Assignment: Give back, word for word, the lines in the listing below from the one holding "1. [「转评赞」、阅读量一" down to the one holding "1. [被指低俗的海底捞「科", both ends included.

Exercise material:

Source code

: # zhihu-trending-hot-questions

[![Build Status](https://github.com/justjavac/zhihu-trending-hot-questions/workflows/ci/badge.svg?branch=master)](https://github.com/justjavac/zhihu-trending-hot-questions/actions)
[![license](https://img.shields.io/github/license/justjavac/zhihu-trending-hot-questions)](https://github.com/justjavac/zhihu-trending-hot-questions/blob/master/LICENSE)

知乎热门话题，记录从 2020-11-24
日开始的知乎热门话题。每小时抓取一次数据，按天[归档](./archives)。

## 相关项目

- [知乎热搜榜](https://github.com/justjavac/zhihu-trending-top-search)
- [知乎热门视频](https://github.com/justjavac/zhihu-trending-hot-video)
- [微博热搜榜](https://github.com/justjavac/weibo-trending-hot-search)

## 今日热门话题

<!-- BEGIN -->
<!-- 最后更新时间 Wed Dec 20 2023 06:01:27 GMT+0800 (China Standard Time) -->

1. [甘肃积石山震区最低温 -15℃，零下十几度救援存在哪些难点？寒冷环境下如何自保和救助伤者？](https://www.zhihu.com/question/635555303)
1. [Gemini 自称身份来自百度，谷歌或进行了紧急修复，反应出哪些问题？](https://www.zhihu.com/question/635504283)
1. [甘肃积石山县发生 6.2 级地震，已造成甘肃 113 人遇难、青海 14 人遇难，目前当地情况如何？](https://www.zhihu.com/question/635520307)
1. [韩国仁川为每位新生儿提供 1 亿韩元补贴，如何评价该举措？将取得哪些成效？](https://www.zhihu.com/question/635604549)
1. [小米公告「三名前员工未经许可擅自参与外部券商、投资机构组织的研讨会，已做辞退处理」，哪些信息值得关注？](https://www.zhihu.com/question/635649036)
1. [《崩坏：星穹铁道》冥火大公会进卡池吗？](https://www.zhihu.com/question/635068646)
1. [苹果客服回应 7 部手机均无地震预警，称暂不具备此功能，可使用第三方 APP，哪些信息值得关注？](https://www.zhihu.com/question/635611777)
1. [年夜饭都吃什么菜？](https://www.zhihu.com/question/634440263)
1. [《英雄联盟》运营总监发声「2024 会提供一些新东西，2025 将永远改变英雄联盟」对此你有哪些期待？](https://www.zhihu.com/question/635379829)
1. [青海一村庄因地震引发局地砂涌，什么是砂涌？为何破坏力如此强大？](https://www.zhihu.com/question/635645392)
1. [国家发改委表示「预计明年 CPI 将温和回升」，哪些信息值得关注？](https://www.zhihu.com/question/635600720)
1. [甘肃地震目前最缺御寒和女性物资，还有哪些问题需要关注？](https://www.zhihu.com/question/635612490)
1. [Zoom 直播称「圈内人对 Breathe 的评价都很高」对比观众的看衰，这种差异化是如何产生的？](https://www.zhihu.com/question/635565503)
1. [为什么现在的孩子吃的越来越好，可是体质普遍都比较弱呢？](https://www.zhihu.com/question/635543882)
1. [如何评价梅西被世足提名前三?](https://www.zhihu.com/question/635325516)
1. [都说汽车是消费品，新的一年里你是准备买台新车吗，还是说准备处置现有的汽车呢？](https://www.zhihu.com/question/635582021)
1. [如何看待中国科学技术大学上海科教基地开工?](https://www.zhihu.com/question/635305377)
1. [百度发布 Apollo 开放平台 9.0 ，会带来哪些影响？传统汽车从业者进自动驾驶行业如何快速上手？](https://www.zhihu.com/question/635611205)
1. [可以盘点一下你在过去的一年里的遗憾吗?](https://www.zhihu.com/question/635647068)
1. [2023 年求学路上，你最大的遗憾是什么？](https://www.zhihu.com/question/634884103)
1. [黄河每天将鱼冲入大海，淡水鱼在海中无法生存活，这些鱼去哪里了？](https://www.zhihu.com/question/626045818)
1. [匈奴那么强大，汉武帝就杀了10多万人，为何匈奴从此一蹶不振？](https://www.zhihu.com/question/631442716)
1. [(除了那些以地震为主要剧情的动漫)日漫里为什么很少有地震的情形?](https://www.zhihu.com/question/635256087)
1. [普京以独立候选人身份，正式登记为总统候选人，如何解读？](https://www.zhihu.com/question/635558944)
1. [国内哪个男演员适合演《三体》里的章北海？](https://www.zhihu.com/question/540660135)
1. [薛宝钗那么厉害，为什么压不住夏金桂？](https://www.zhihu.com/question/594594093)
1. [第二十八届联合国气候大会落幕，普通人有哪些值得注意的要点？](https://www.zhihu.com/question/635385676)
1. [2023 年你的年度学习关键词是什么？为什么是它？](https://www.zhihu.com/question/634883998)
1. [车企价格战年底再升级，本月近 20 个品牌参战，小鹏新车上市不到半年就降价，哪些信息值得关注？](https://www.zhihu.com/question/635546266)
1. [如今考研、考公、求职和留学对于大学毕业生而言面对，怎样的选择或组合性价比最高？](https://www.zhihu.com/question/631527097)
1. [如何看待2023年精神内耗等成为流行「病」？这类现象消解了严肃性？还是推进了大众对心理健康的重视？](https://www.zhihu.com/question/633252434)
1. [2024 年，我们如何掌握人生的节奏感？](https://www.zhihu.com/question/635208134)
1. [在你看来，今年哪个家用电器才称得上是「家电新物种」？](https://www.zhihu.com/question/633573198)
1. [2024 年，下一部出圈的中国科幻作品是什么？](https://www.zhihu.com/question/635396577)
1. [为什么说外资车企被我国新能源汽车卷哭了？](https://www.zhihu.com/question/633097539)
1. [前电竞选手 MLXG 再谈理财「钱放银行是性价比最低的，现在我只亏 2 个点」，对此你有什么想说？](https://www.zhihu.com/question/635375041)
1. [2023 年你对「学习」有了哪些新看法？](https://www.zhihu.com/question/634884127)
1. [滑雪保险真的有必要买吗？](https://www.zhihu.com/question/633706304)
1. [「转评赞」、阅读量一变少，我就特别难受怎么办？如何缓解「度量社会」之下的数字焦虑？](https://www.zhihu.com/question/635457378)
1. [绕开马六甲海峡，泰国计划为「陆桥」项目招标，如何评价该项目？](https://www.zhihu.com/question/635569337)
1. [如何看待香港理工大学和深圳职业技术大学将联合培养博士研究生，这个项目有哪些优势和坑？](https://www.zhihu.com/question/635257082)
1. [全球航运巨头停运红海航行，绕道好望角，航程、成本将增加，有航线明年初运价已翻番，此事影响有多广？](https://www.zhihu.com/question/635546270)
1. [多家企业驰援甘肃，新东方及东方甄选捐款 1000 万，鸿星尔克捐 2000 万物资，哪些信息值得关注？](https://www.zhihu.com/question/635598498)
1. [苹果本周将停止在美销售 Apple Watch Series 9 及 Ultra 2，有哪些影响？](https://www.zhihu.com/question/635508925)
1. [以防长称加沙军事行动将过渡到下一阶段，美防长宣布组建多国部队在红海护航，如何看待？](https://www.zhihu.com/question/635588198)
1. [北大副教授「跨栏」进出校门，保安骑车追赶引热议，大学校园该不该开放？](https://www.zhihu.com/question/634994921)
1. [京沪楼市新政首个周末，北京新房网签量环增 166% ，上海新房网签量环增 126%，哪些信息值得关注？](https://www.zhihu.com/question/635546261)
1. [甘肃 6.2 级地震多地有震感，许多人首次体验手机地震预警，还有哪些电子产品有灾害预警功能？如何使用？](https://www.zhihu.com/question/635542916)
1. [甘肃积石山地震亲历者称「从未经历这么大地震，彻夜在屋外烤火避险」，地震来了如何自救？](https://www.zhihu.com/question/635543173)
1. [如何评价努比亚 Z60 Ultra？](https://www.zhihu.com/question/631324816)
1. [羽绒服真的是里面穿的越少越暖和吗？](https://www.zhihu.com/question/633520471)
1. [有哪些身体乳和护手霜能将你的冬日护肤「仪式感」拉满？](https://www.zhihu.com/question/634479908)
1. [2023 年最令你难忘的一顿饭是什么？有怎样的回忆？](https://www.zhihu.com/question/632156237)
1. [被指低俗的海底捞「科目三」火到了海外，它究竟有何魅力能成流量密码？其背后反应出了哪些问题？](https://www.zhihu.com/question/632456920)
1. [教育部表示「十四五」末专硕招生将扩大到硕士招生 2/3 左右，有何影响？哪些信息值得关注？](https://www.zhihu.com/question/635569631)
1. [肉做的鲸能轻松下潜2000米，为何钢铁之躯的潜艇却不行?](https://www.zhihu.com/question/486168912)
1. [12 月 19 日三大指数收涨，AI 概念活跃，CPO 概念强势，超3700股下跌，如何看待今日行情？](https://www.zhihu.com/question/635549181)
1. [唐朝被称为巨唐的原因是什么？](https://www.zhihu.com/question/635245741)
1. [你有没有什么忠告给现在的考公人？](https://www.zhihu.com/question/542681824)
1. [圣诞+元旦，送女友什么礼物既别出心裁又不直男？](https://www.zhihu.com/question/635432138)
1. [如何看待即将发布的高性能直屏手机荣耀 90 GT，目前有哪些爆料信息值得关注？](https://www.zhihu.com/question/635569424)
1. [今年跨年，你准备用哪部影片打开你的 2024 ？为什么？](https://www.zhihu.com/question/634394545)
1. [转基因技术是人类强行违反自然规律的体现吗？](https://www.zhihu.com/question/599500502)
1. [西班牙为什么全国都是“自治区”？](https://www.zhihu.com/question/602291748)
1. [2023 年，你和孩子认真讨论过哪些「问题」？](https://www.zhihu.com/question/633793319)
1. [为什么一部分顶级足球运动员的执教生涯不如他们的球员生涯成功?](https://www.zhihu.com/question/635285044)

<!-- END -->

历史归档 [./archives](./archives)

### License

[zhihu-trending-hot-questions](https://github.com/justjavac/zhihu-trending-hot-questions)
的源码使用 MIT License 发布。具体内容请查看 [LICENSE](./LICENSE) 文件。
==
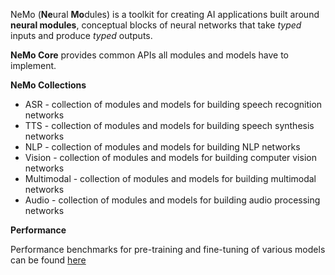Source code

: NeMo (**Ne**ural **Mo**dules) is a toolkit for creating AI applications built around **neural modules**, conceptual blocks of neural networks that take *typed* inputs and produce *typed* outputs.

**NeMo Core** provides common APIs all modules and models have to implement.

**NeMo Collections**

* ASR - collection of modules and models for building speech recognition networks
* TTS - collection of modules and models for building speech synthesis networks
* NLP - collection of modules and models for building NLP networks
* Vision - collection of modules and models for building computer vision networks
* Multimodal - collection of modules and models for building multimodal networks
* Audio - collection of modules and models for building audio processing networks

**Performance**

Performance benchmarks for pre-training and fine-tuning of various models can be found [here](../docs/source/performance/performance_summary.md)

Your solution:
1. [「转评赞」、阅读量一变少，我就特别难受怎么办？如何缓解「度量社会」之下的数字焦虑？](https://www.zhihu.com/question/635457378)
1. [绕开马六甲海峡，泰国计划为「陆桥」项目招标，如何评价该项目？](https://www.zhihu.com/question/635569337)
1. [如何看待香港理工大学和深圳职业技术大学将联合培养博士研究生，这个项目有哪些优势和坑？](https://www.zhihu.com/question/635257082)
1. [全球航运巨头停运红海航行，绕道好望角，航程、成本将增加，有航线明年初运价已翻番，此事影响有多广？](https://www.zhihu.com/question/635546270)
1. [多家企业驰援甘肃，新东方及东方甄选捐款 1000 万，鸿星尔克捐 2000 万物资，哪些信息值得关注？](https://www.zhihu.com/question/635598498)
1. [苹果本周将停止在美销售 Apple Watch Series 9 及 Ultra 2，有哪些影响？](https://www.zhihu.com/question/635508925)
1. [以防长称加沙军事行动将过渡到下一阶段，美防长宣布组建多国部队在红海护航，如何看待？](https://www.zhihu.com/question/635588198)
1. [北大副教授「跨栏」进出校门，保安骑车追赶引热议，大学校园该不该开放？](https://www.zhihu.com/question/634994921)
1. [京沪楼市新政首个周末，北京新房网签量环增 166% ，上海新房网签量环增 126%，哪些信息值得关注？](https://www.zhihu.com/question/635546261)
1. [甘肃 6.2 级地震多地有震感，许多人首次体验手机地震预警，还有哪些电子产品有灾害预警功能？如何使用？](https://www.zhihu.com/question/635542916)
1. [甘肃积石山地震亲历者称「从未经历这么大地震，彻夜在屋外烤火避险」，地震来了如何自救？](https://www.zhihu.com/question/635543173)
1. [如何评价努比亚 Z60 Ultra？](https://www.zhihu.com/question/631324816)
1. [羽绒服真的是里面穿的越少越暖和吗？](https://www.zhihu.com/question/633520471)
1. [有哪些身体乳和护手霜能将你的冬日护肤「仪式感」拉满？](https://www.zhihu.com/question/634479908)
1. [2023 年最令你难忘的一顿饭是什么？有怎样的回忆？](https://www.zhihu.com/question/632156237)
1. [被指低俗的海底捞「科目三」火到了海外，它究竟有何魅力能成流量密码？其背后反应出了哪些问题？](https://www.zhihu.com/question/632456920)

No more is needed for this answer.